*Directions:* Beginning with the first line of the material, set down each line exactly as written, up to and including the line with "Required | Default".

***** Records shown *****

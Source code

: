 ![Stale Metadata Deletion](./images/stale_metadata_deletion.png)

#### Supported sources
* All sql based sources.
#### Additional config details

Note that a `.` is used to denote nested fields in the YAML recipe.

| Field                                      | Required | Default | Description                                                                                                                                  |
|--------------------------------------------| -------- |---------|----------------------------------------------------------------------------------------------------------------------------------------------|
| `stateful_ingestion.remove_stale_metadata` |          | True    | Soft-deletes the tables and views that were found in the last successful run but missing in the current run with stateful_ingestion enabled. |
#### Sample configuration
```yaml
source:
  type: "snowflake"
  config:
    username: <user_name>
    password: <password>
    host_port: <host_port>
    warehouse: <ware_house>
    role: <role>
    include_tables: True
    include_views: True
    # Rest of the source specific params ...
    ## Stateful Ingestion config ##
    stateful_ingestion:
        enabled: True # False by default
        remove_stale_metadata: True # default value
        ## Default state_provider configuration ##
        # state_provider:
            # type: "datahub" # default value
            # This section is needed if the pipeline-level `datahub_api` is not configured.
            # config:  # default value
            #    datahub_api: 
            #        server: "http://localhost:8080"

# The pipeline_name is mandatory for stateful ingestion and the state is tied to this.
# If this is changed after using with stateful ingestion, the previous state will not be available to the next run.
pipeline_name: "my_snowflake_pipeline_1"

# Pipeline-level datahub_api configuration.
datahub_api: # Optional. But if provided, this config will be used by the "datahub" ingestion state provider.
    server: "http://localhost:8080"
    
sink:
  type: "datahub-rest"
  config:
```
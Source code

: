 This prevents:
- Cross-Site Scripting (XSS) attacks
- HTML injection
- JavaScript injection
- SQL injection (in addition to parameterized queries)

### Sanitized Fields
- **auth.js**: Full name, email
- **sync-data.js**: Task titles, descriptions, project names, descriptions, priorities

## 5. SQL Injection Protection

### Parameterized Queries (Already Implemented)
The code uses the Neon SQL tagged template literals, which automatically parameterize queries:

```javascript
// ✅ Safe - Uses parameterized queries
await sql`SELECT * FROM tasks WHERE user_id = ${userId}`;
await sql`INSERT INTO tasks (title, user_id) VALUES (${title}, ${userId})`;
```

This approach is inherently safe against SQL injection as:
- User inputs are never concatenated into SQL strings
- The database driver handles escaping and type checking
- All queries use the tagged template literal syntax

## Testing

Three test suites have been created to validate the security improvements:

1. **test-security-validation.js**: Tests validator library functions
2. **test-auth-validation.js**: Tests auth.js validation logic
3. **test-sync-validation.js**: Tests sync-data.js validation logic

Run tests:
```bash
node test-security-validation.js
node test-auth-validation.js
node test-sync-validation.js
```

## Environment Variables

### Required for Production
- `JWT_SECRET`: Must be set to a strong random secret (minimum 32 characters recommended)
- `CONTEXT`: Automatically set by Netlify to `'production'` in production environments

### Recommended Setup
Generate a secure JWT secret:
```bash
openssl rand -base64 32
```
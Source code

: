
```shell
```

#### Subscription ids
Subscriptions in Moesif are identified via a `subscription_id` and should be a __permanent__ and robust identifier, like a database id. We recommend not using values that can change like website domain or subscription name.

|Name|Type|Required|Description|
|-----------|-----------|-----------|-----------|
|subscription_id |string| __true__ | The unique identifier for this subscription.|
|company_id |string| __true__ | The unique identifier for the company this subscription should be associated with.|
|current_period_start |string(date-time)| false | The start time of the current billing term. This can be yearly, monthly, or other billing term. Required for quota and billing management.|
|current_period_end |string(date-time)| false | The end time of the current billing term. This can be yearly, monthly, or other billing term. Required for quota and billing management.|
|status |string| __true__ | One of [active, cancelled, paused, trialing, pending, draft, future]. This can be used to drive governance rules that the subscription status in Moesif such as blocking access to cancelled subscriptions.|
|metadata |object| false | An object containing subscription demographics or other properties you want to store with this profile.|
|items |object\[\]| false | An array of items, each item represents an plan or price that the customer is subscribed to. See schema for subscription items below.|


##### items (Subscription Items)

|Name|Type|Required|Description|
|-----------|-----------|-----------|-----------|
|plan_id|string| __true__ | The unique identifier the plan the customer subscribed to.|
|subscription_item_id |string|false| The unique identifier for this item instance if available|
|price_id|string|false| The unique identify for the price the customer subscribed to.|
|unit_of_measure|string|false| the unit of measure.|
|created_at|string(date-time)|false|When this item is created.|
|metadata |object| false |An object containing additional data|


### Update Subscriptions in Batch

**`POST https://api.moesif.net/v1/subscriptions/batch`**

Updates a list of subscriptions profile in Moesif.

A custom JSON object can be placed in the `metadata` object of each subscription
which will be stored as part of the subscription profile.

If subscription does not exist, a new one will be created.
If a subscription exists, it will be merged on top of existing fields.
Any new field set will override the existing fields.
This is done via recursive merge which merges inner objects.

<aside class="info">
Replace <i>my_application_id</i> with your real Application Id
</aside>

*****

*Result below:*
Source code

: ![Stale Metadata Deletion](./images/stale_metadata_deletion.png)

#### Supported sources
* All sql based sources.
#### Additional config details

Note that a `.` is used to denote nested fields in the YAML recipe.

| Field                                      | Required | Default | Description                                                                                                                                  |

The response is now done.